Schema Design Principles

Required fields are a commitment. Every field you mark as required means every instance of that entity must have it. Be conservative. Start with 5-8 truly required fields and let the rest be optional. You can always tighten constraints later; loosening them after agents depend on them is harder.

Enums encode business rules. When a field has a finite set of valid values, customer segments, order statuses, priority levels, define them as enums. This isn’t just data validation. It’s encoding business logic. When an agent sees that a ticket’s priority can only be “critical,” “high,” “medium,” or “low,” it knows the vocabulary of your organization.

Relationships are first-class. A customer schema that doesn’t reference orders is incomplete. A product schema that doesn’t reference pricing tiers is missing context. Define relationships explicitly. When an agent processes an order, it needs to traverse from order to customer to pricing tier to determine the correct price. If those relationships aren’t in the schemas, the agent can’t make that traversal.

Descriptions carry context. JSON Schema supports a description field on every property. Use it. Don’t just say "status": "string". Say "status": { "type": "string", "enum": ["active", "churned", "prospect"], "description": "Customer lifecycle stage. Active means paying and engaged. Churned means previously active, now inactive 90+ days. Prospect means qualified lead, not yet converted." } Those descriptions are what agents read to understand the semantics, not just the structure.

Version everything. Schemas change as the business evolves. A new product tier gets added. An approval threshold changes. A new field becomes required. Version your schemas in git. Every change is tracked, reversible, and auditable. When an agent behaves unexpectedly, you can diff the schema to see what changed.

A Practical Example

Here’s a simplified customer schema that demonstrates the principles:

{
  "$schema": "https://json-schema.org/draft/2020-12/schema",
  "title": "Customer",
  "description": "A customer entity in the CRM. Represents any organization or individual with an active or historical business relationship.",
  "type": "object",
  "required": ["id", "name", "segment", "status"],
  "properties": {
    "id": {
      "type": "string",
      "description": "Unique identifier. Format: CUS-XXXXX."
    },
    "name": {
      "type": "string",
      "description": "Legal business name or individual's full name."
    },
    "segment": {
      "type": "string",
      "enum": ["enterprise", "mid-market", "smb"],
      "description": "Revenue-based segmentation. Enterprise: >$1M ARR. Mid-market: $100K-$1M. SMB: <$100K."
    },
    "status": {
      "type": "string",
      "enum": ["active", "churned", "prospect"],
      "description": "Lifecycle stage. Determines available actions and SLA tier."
    },
    "customPricing": {
      "type": "boolean",
      "default": false,
      "description": "If true, standard pricing does not apply. Check the pricing_override field for this customer's specific rates."
    },
    "primaryContact": {
      "type": "object",
      "description": "Main point of contact for this customer.",
      "properties": {
        "name": { "type": "string" },
        "email": { "type": "string", "format": "email" },
        "role": { "type": "string" }
      }
    }
  }
}

This schema is deliberately simple. Five required fields. A few optional fields that capture critical business logic (custom pricing, primary contact). Clear descriptions that tell an agent not just what the data looks like, but what it means.

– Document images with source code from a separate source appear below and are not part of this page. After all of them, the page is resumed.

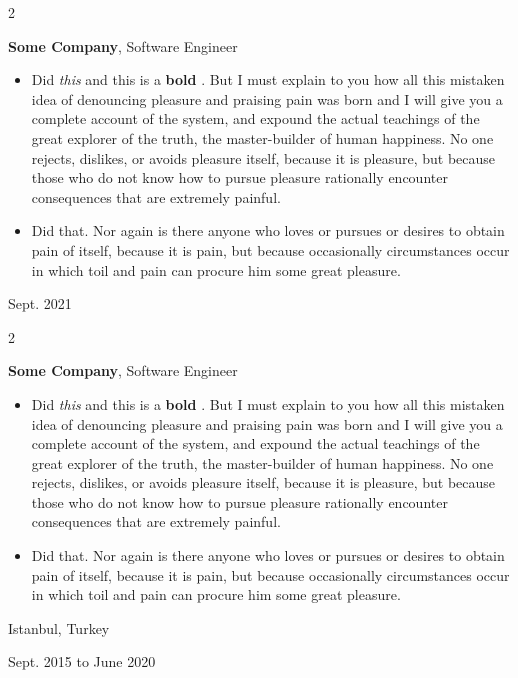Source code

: \documentclass[10pt, letterpaper]{article}
\newenvironment{highlights}{
    \begin{itemize}[
        topsep=0.10 cm,
        parsep=0.10 cm,
        partopsep=0pt,
        itemsep=0pt,
        leftmargin=0.4 cm + 10pt
    ]
}{
    \end{itemize}
} %
\newenvironment{twocolentry}[2][]{
    \onecolentry
    \def\secondColumn{#2}
    \setcolumnwidth{\fill, 4.5 cm}
    \begin{paracol}{2}
}{
    \switchcolumn \raggedleft \secondColumn
    \end{paracol}
    \endonecolentry
} %
\let\hrefWithoutArrow\href
\renewcommand{\href}[2]{\hrefWithoutArrow{#1}{\mbox{\ifthenelse{\equal{#2}{}}{ }{#2 }\raisebox{.15ex}{\footnotesize \faExternalLink*}}}}
\begin{document}
        \vspace{0.2 cm}

        \begin{twocolentry}{
            Sept. 2021
        }
            \textbf{Some \textnormal{Company}}, Software Engineer
            \begin{highlights}
                \item Did \textit{this} and this is a \textbf{bold} \href{https://example.com}{link}. But I must explain to you how all this mistaken idea of denouncing pleasure and praising pain was born and I will give you a complete account of the system, and expound the actual teachings of the great explorer of the truth, the master-builder of human happiness. No one rejects, dislikes, or avoids pleasure itself, because it is pleasure, but because those who do not know how to pursue pleasure rationally encounter consequences that are extremely painful.
                \item Did that. Nor again is there anyone who loves or pursues or desires to obtain pain of itself, because it is pain, but because occasionally circumstances occur in which toil and pain can procure him some great pleasure.
            \end{highlights}
        \end{twocolentry}


        \vspace{0.2 cm}

        \begin{twocolentry}{
            Istanbul, Turkey

        Sept. 2015 to June 2020
        }
            \textbf{Some \textnormal{Company}}, Software Engineer
            \begin{highlights}
                \item Did \textit{this} and this is a \textbf{bold} \href{https://example.com}{link}. But I must explain to you how all this mistaken idea of denouncing pleasure and praising pain was born and I will give you a complete account of the system, and expound the actual teachings of the great explorer of the truth, the master-builder of human happiness. No one rejects, dislikes, or avoids pleasure itself, because it is pleasure, but because those who do not know how to pursue pleasure rationally encounter consequences that are extremely painful.
                \item Did that. Nor again is there anyone who loves or pursues or desires to obtain pain of itself, because it is pain, but because occasionally circumstances occur in which toil and pain can procure him some great pleasure.
            \end{highlights}
        \end{twocolentry}
\end{document}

A real production schema would have more fields, more relationships, and more constraints. But this is where you start. Get this into production, let agents operate on it, and the gaps will surface quickly. That’s the Recursive Loop at work.

Step 3: Encoding Skills

Skills are the heart of Business-as-Code. If schemas define what your business IS, skills encode what your business KNOWS, the domain expertise, the judgment calls, the decision logic that makes experienced employees effective.

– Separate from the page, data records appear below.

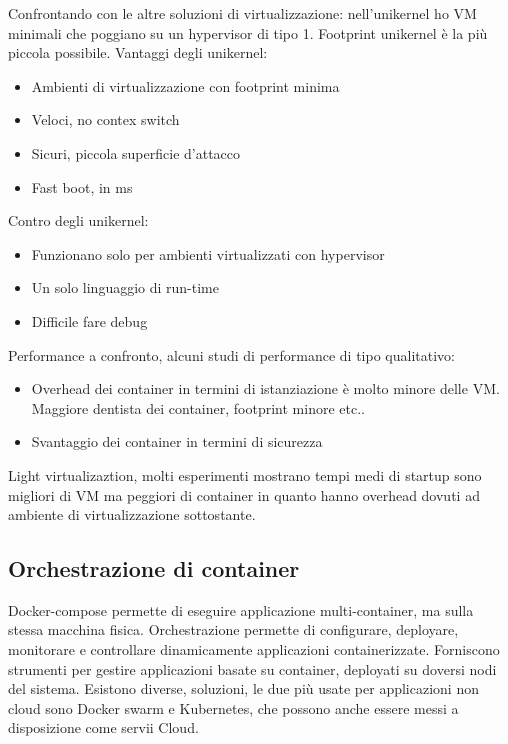 \documentclass[16px]{article}
\begin{document}
Confrontando con le altre soluzioni di virtualizzazione: nell'unikernel ho VM minimali che poggiano su un hypervisor di tipo 1. Footprint unikernel è la più piccola possibile. Vantaggi degli unikernel:
\begin{itemize}
\item Ambienti di virtualizzazione con footprint minima
\item Veloci, no contex switch
\item Sicuri, piccola superficie d'attacco
\item Fast boot, in ms
\end{itemize}
Contro degli unikernel:
\begin{itemize}
\item Funzionano solo per ambienti virtualizzati con hypervisor
\item Un solo linguaggio di run-time
\item Difficile fare debug
\end{itemize}
Performance a confronto, alcuni studi di performance di tipo qualitativo:
\begin{itemize}
\item Overhead dei container in termini di istanziazione è molto minore delle VM. Maggiore dentista dei container, footprint minore etc..
\item Svantaggio dei container in termini di sicurezza
\end{itemize}
Light virtualizaztion, molti esperimenti mostrano tempi medi di startup sono migliori di VM ma peggiori di container in quanto hanno overhead dovuti ad ambiente di virtualizzazione sottostante.
\subsection{Orchestrazione di container}
Docker-compose permette di eseguire applicazione multi-container, ma sulla stessa macchina fisica. Orchestrazione permette di configurare, deployare, monitorare e controllare dinamicamente applicazioni containerizzate. Forniscono strumenti per gestire applicazioni basate su container, deployati su doversi nodi del sistema. Esistono diverse, soluzioni, le due più usate per applicazioni non cloud sono Docker swarm e Kubernetes, che possono anche essere messi a disposizione come servii Cloud.
\end{document}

A skill is not a prompt. This distinction matters. A prompt is an instruction you write once for one interaction. A skill is a structured document, written in natural language with embedded constraints. That any AI agent can reference repeatedly to make consistent decisions. A prompt says “qualify this lead.” A skill defines what a qualified lead looks like, lists the disqualification criteria, specifies the data sources to check, describes the scoring algorithm, and defines the output format.

Skills-as-Documents is the concept. The practice is straightforward: encode the tribal knowledge surfaced in your knowledge audit into markdown files with a consistent structure.

Skill Structure

Every production skill follows the same pattern:

Purpose. One sentence describing what this skill does. “Score and qualify inbound leads based on fit criteria and engagement signals.”

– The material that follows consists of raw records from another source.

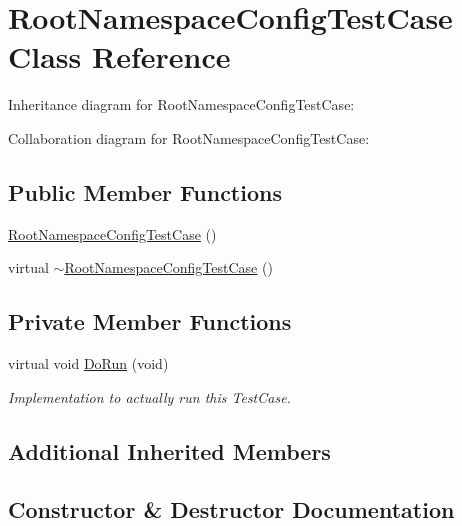 \hypertarget{classRootNamespaceConfigTestCase}{}\section{Root\+Namespace\+Config\+Test\+Case Class Reference}
\label{classRootNamespaceConfigTestCase}


Inheritance diagram for Root\+Namespace\+Config\+Test\+Case\+:


Collaboration diagram for Root\+Namespace\+Config\+Test\+Case\+:
\subsection*{Public Member Functions}
\begin{DoxyCompactItemize}
\item 
\hyperlink{classRootNamespaceConfigTestCase_af5c7fc6adeaae7b1ce34a9662400d194}{Root\+Namespace\+Config\+Test\+Case} ()
\item 
virtual \hyperlink{classRootNamespaceConfigTestCase_a494280471e5a2361475b82edfedac1a6}{$\sim$\+Root\+Namespace\+Config\+Test\+Case} ()
\end{DoxyCompactItemize}
\subsection*{Private Member Functions}
\begin{DoxyCompactItemize}
\item 
virtual void \hyperlink{classRootNamespaceConfigTestCase_a053942cb6577be15003d8ab5594ef70c}{Do\+Run} (void)
\begin{DoxyCompactList}\small\item\em Implementation to actually run this Test\+Case. \end{DoxyCompactList}\end{DoxyCompactItemize}
\subsection*{Additional Inherited Members}


\subsection{Constructor \& Destructor Documentation}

When to use. The trigger conditions. “Apply when a new lead enters the pipeline from any source, web form, referral, event, or cold outbound.”

Input. What data the agent needs. “Lead record (from lead schema), company data (from company schema), engagement history (from CRM).”

Decision logic. The core of the skill. Step-by-step instructions for how to make the decision, written in natural language. This is where the tribal knowledge lives. “Check if the lead’s company size falls within our target range (50-500 employees). Check if the industry matches our ICP. Check if the lead has engaged with at least two content assets in the last 30 days…”

Exceptions. The edge cases. “If the lead is a referral from an existing enterprise customer, skip the company size filter, these convert at 3x the standard rate regardless of size.” Every exception you encode is one less situation where the agent will make the wrong call.

Output. What the skill produces. “A qualification score (1-100), a qualification status (qualified, nurture, disqualified), and a one-paragraph rationale explaining the decision.”

Examples. Two to three worked examples showing the skill applied to real scenarios. Agents use these as calibration references. If the skill’s logic is ambiguous, the examples resolve the ambiguity.

Writing Your First Skill

Pick the highest-volume decision from your knowledge audit. The one that happens dozens or hundreds of times a day. The one where an experienced employee makes the call in seconds and a new hire takes ten minutes. That’s your first skill.

Writing a skill takes 15-30 minutes for a well-understood process. Sit with the domain expert. Walk through 5 real examples of the decision. For each example, ask: what did you look at? What was the deciding factor? What would have changed your decision? Write down the answers in the skill structure above.

Then validate. Run the skill against 10 historical cases where you know the right answer. If the agent matches the expert’s judgment on 8 out of 10, the skill is ready for production. Use the two mismatches as iteration targets, each gap you close makes the skill stronger.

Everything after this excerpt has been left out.